O jornalista Floriano Lins e a professora aposentada Fátima Guedes guardam em seu cóio (refúgio, em caboclês), em Parintins (AM), um trocano. Trata-se de instrumento indígena de sinalização sonora, achado no lixo e recuperado.
Isso ocorreu há vinte e cinco anos. Desde lá, o casal procura entender o porquê do descarte da peça. Lins, percussionista “nas horas vagas”, disse que encontrou o artefato em uma lixeira viciada nas bordas da Praça da Liberdade, área central de Parintins.

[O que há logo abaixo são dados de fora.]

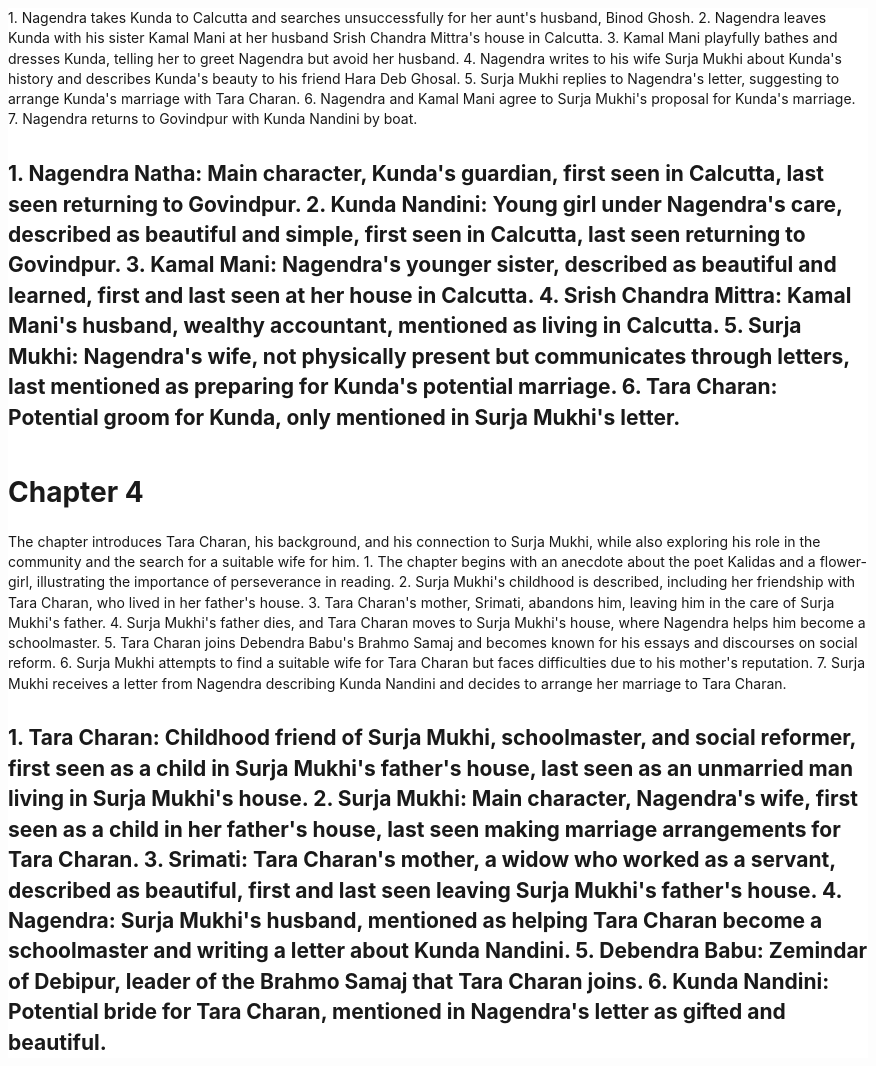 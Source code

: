 <events>
1. Nagendra takes Kunda to Calcutta and searches unsuccessfully for her aunt's husband, Binod Ghosh.
2. Nagendra leaves Kunda with his sister Kamal Mani at her husband Srish Chandra Mittra's house in Calcutta.
3. Kamal Mani playfully bathes and dresses Kunda, telling her to greet Nagendra but avoid her husband.
4. Nagendra writes to his wife Surja Mukhi about Kunda's history and describes Kunda's beauty to his friend Hara Deb Ghosal.
5. Surja Mukhi replies to Nagendra's letter, suggesting to arrange Kunda's marriage with Tara Charan.
6. Nagendra and Kamal Mani agree to Surja Mukhi's proposal for Kunda's marriage.
7. Nagendra returns to Govindpur with Kunda Nandini by boat.
</events>

<characters>1. Nagendra Natha: Main character, Kunda's guardian, first seen in Calcutta, last seen returning to Govindpur.
2. Kunda Nandini: Young girl under Nagendra's care, described as beautiful and simple, first seen in Calcutta, last seen returning to Govindpur.
3. Kamal Mani: Nagendra's younger sister, described as beautiful and learned, first and last seen at her house in Calcutta.
4. Srish Chandra Mittra: Kamal Mani's husband, wealthy accountant, mentioned as living in Calcutta.
5. Surja Mukhi: Nagendra's wife, not physically present but communicates through letters, last mentioned as preparing for Kunda's potential marriage.
6. Tara Charan: Potential groom for Kunda, only mentioned in Surja Mukhi's letter.</characters>
----------------
# Chapter 4
<synopsis>
The chapter introduces Tara Charan, his background, and his connection to Surja Mukhi, while also exploring his role in the community and the search for a suitable wife for him.
</synopsis>

<events>
1. The chapter begins with an anecdote about the poet Kalidas and a flower-girl, illustrating the importance of perseverance in reading.
2. Surja Mukhi's childhood is described, including her friendship with Tara Charan, who lived in her father's house.
3. Tara Charan's mother, Srimati, abandons him, leaving him in the care of Surja Mukhi's father.
4. Surja Mukhi's father dies, and Tara Charan moves to Surja Mukhi's house, where Nagendra helps him become a schoolmaster.
5. Tara Charan joins Debendra Babu's Brahmo Samaj and becomes known for his essays and discourses on social reform.
6. Surja Mukhi attempts to find a suitable wife for Tara Charan but faces difficulties due to his mother's reputation.
7. Surja Mukhi receives a letter from Nagendra describing Kunda Nandini and decides to arrange her marriage to Tara Charan.
</events>

<characters>1. Tara Charan: Childhood friend of Surja Mukhi, schoolmaster, and social reformer, first seen as a child in Surja Mukhi's father's house, last seen as an unmarried man living in Surja Mukhi's house.
2. Surja Mukhi: Main character, Nagendra's wife, first seen as a child in her father's house, last seen making marriage arrangements for Tara Charan.
3. Srimati: Tara Charan's mother, a widow who worked as a servant, described as beautiful, first and last seen leaving Surja Mukhi's father's house.
4. Nagendra: Surja Mukhi's husband, mentioned as helping Tara Charan become a schoolmaster and writing a letter about Kunda Nandini.
5. Debendra Babu: Zemindar of Debipur, leader of the Brahmo Samaj that Tara Charan joins.
6. Kunda Nandini: Potential bride for Tara Charan, mentioned in Nagendra's letter as gifted and beautiful.</characters>
----------------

Surpreso, procurou saber se o instrumento havia sido jogado ali por algum vizinho da área, mas não obteve resposta que lhe levasse ao possível dono.

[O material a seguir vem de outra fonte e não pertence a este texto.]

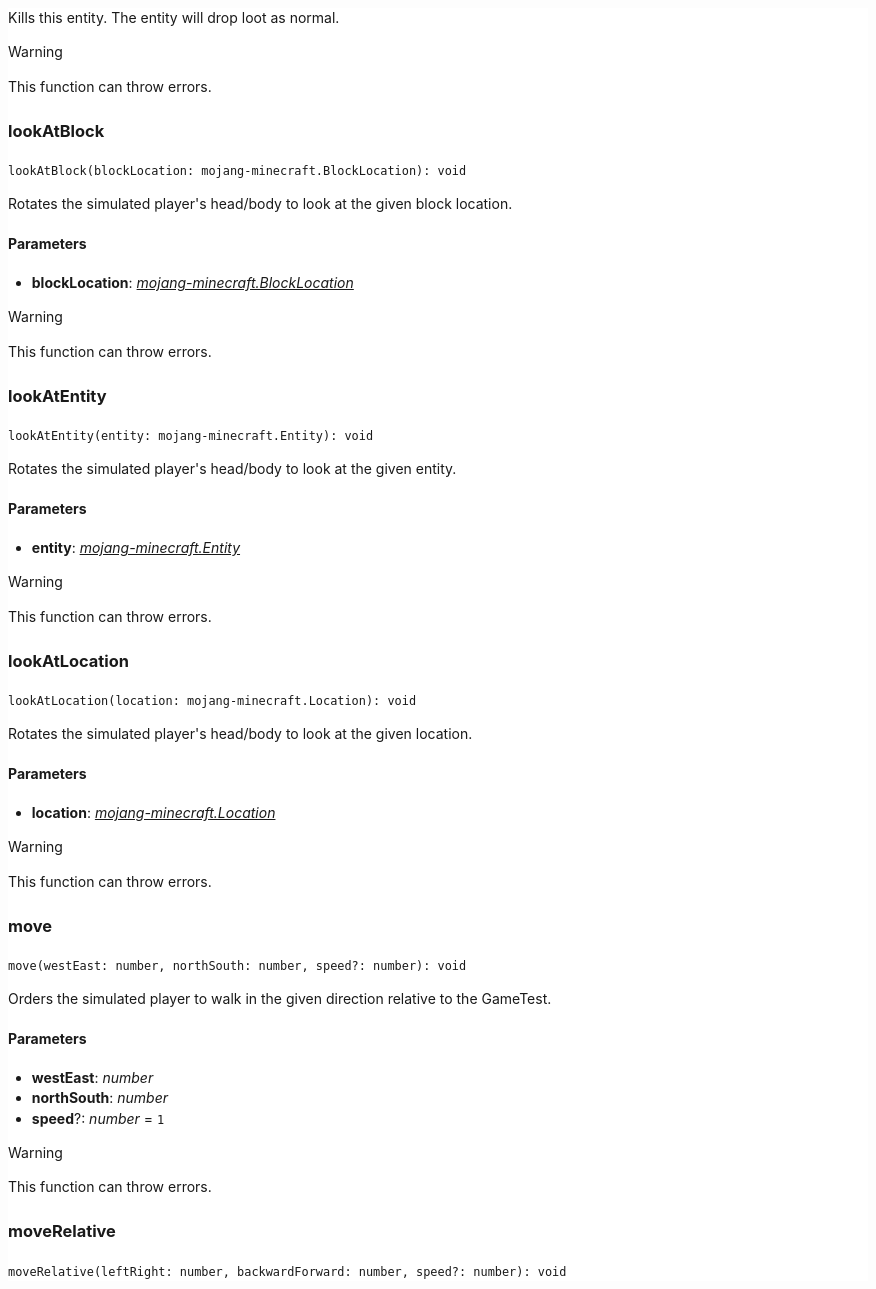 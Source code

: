 Kills this entity. The entity will drop loot as normal.
> [!WARNING]
> This function can throw errors.
### **lookAtBlock**
`
lookAtBlock(blockLocation: mojang-minecraft.BlockLocation): void
`

Rotates the simulated player's head/body to look at the given block location.
#### **Parameters**
- **blockLocation**: [*mojang-minecraft.BlockLocation*](../mojang-minecraft/BlockLocation.md)
> [!WARNING]
> This function can throw errors.
### **lookAtEntity**
`
lookAtEntity(entity: mojang-minecraft.Entity): void
`

Rotates the simulated player's head/body to look at the given entity.
#### **Parameters**
- **entity**: [*mojang-minecraft.Entity*](../mojang-minecraft/Entity.md)
> [!WARNING]
> This function can throw errors.
### **lookAtLocation**
`
lookAtLocation(location: mojang-minecraft.Location): void
`

Rotates the simulated player's head/body to look at the given location.
#### **Parameters**
- **location**: [*mojang-minecraft.Location*](../mojang-minecraft/Location.md)
> [!WARNING]
> This function can throw errors.
### **move**
`
move(westEast: number, northSouth: number, speed?: number): void
`

Orders the simulated player to walk in the given direction relative to the GameTest.
#### **Parameters**
- **westEast**: *number*
- **northSouth**: *number*
- **speed**?: *number* = `1`
> [!WARNING]
> This function can throw errors.
### **moveRelative**
`
moveRelative(leftRight: number, backwardForward: number, speed?: number): void
`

“A peça estava com as extremidades em processo de apodrecimento, mas mandei recuperá-la porque ela traz a inscrição ‘saterê-mawé’ e entendi que se tratava de instrumento musical importante”, explica Lins.
O trocano
O jornalista revela que somente mais tarde soube que se tratava de um trocano, instrumento usado, principalmente, entre povos indígenas do alto rio Negro.
“Até hoje desconheço a origem desse trocano, porque não obtive a confirmação do seu uso pelos saterê-mawé”, afirmou.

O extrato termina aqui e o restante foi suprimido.